Extracted data section start

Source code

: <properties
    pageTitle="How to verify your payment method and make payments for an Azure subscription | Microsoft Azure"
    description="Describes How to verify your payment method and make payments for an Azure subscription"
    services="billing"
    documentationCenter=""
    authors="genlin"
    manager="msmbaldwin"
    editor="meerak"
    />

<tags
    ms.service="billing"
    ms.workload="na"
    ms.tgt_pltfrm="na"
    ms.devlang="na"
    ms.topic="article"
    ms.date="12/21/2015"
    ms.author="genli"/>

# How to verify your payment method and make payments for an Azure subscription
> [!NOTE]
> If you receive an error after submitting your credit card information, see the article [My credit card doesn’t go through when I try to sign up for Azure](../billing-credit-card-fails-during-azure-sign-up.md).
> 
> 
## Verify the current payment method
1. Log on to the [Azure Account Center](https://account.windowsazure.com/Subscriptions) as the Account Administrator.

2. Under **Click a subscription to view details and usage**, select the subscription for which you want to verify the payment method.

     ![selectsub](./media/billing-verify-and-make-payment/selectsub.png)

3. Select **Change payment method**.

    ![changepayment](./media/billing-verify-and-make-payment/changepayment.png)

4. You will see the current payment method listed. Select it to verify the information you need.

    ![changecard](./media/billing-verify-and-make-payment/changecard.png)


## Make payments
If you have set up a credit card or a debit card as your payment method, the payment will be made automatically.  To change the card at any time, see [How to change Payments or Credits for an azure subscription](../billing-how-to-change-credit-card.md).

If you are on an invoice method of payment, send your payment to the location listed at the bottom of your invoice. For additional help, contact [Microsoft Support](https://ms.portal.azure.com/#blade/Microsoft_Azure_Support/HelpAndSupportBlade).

Extracted data section end
Extracted data section start

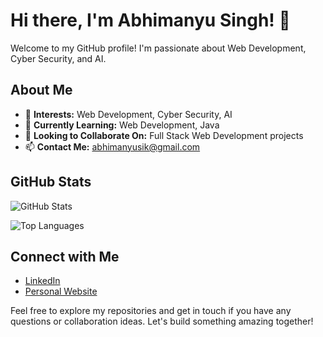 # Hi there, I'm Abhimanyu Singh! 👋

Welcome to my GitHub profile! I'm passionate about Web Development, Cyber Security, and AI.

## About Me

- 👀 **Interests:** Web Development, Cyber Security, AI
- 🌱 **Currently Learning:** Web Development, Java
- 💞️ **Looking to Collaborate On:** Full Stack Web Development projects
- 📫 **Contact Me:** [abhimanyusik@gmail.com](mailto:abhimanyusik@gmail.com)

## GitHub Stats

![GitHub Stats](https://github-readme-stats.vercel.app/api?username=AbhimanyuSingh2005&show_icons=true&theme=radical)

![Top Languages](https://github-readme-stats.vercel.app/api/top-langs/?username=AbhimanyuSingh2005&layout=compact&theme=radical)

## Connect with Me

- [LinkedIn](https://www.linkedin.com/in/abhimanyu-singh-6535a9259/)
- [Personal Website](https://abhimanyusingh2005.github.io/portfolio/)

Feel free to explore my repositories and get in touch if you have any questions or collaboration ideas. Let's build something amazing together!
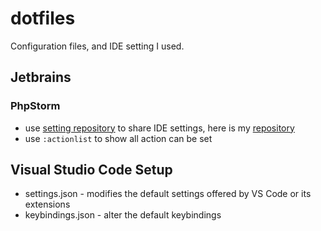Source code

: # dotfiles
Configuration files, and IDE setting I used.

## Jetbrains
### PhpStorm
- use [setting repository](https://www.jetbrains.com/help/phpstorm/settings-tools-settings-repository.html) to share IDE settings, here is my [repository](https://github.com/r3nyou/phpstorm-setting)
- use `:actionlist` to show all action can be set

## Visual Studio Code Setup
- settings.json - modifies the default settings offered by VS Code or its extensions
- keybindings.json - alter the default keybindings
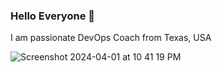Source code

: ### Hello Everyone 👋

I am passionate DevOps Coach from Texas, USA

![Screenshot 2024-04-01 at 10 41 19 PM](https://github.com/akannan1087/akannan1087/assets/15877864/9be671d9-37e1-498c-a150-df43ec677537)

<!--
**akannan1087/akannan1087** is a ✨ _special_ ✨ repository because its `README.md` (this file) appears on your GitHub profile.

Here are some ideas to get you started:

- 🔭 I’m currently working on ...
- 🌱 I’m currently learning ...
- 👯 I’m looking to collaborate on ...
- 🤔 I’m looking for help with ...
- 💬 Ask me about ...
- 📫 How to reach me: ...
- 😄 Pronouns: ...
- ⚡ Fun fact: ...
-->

Extracted data section end

- _What is required_
Which lines contain "article"? Copy each of them from the listing.

- _Solution to this exercise_
    ms.topic="article"
> If you receive an error after submitting your credit card information, see the article [My credit card doesn’t go through when I try to sign up for Azure](../billing-credit-card-fails-during-azure-sign-up.md).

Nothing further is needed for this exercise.